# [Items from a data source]

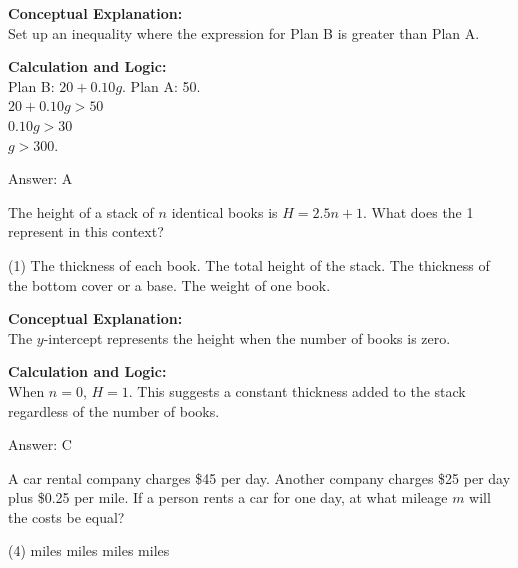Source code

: \documentclass[11pt,paper=a4,answers]{exam}
\begin{document}
\begin{questions}
\begin{solution}
\textbf{Conceptual Explanation:} \\
Set up an inequality where the expression for Plan B is greater than Plan A.

\vspace{10pt}
\textbf{Calculation and Logic:} \\
Plan B: $20 + 0.10g$. Plan A: 50. \\
$20 + 0.10g > 50$ \\
$0.10g > 30$ \\
$g > 300$.

\vspace{15pt}
Answer: \colorbox{yellow!100}{A}
\end{solution}

\vspace{20pt}

\question
The height of a stack of $n$ identical books is $H = 2.5n + 1$. What does the 1 represent in this context?
\begin{tasks}(1)
    \task The thickness of each book.
    \task The total height of the stack.
    \task The thickness of the bottom cover or a base.
    \task The weight of one book.
\end{tasks}

\begin{solution}
\textbf{Conceptual Explanation:} \\
The $y$-intercept represents the height when the number of books is zero.

\vspace{10pt}
\textbf{Calculation and Logic:} \\
When $n=0$, $H=1$. This suggests a constant thickness added to the stack regardless of the number of books.

\vspace{15pt}
Answer: \colorbox{yellow!100}{C}
\end{solution}

\vspace{20pt}

\question
A car rental company charges \$45 per day. Another company charges \$25 per day plus \$0.25 per mile. If a person rents a car for one day, at what mileage $m$ will the costs be equal?
\begin{tasks}(4)
     miles
     miles
     miles
     miles
\end{tasks}


\end{questions}
\end{document}

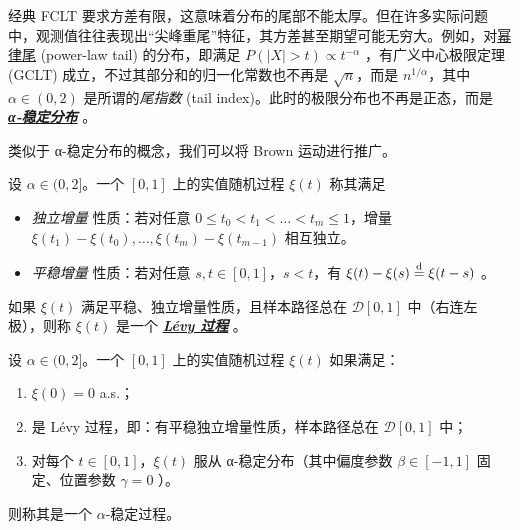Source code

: 经典 FCLT 要求方差有限，这意味着分布的尾部不能太厚。但在许多实际问题中，观测值往往表现出``尖峰重尾''特征，其方差甚至期望可能无穷大。例如，对\href{https://en.wikipedia.org/wiki/Power_law\#Power-law_probability_distributions}{幂律尾} (power-law tail) 的分布，即满足 $P(|X|>t)\propto t^{-\alpha}$ ，有广义中心极限定理 (GCLT) 成立，不过其部分和的归一化常数也不再是 $\sqrt{n}$，而是 $n^{1/\alpha}$，其中 $\alpha \in (0,2)$ 是所谓的\emph{尾指数} (tail index)。此时的极限分布也不再是正态，而是 \emph{\textbf{\href{https://en.wikipedia.org/wiki/Stable_distribution}{α‑稳定分布}} }。



类似于 α-稳定分布的概念，我们可以将 Brown 运动进行推广。

\begin{definition*}
设 $\alpha\in(0,2]$。一个 $[0,1]$ 上的实值随机过程 $\xi(t)$ 称其满足

\begin{itemize}
\tightlist
\item
  \emph{独立增量} 性质：若对任意 $0 \le t_0 < t_1 < \dots < t_m \le 1$，增量 $\xi(t_1)-\xi(t_0), \dots, \xi(t_m)-\xi(t_{m-1})$ 相互独立。
\item
  \emph{平稳增量} 性质：若对任意 $s,t\in[0,1]$，$s<t$，有 $\xi(t)-\xi(s)\overset{\rm d}=\xi(t-s)$ 。
\end{itemize}

如果 $\xi(t)$ 满足平稳、独立增量性质，且样本路径总在 $\mathcal D[0,1]$ 中（右连左极），则称 $\xi(t)$ 是一个 \textbf{\emph{\href{https://en.wikipedia.org/wiki/L\%C3\%A9vy_process}{Lévy 过程}}} 。
\end{definition*}

\begin{definition*}
设 $\alpha \in (0,2]$。一个 $[0,1]$ 上的实值随机过程 $\xi(t)$ 如果满足：

\begin{enumerate}
\def\labelenumi{\arabic{enumi}.}
\tightlist
\item
  $\xi(0) = 0$ a.s.；
\item
  是 Lévy 过程，即：有平稳独立增量性质，样本路径总在 $\mathcal D[0,1]$ 中；
\item
  对每个 $t \in [0,1]$，$\xi(t)$ 服从 α-稳定分布（其中偏度参数 $\beta\in[-1,1]$ 固定、位置参数 $\gamma=0$ ）。
\end{enumerate}

则称其是一个 $\alpha$-稳定过程。
\end{definition*}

# [WHAT THE TASK REQUIRES]
Whichever lines of the data include the word "height", pull them out.

# [RESPONSE BOX]
The height of a stack of $n$ identical books is $H = 2.5n + 1$. What does the 1 represent in this context?
    \task The total height of the stack.
The $y$-intercept represents the height when the number of books is zero.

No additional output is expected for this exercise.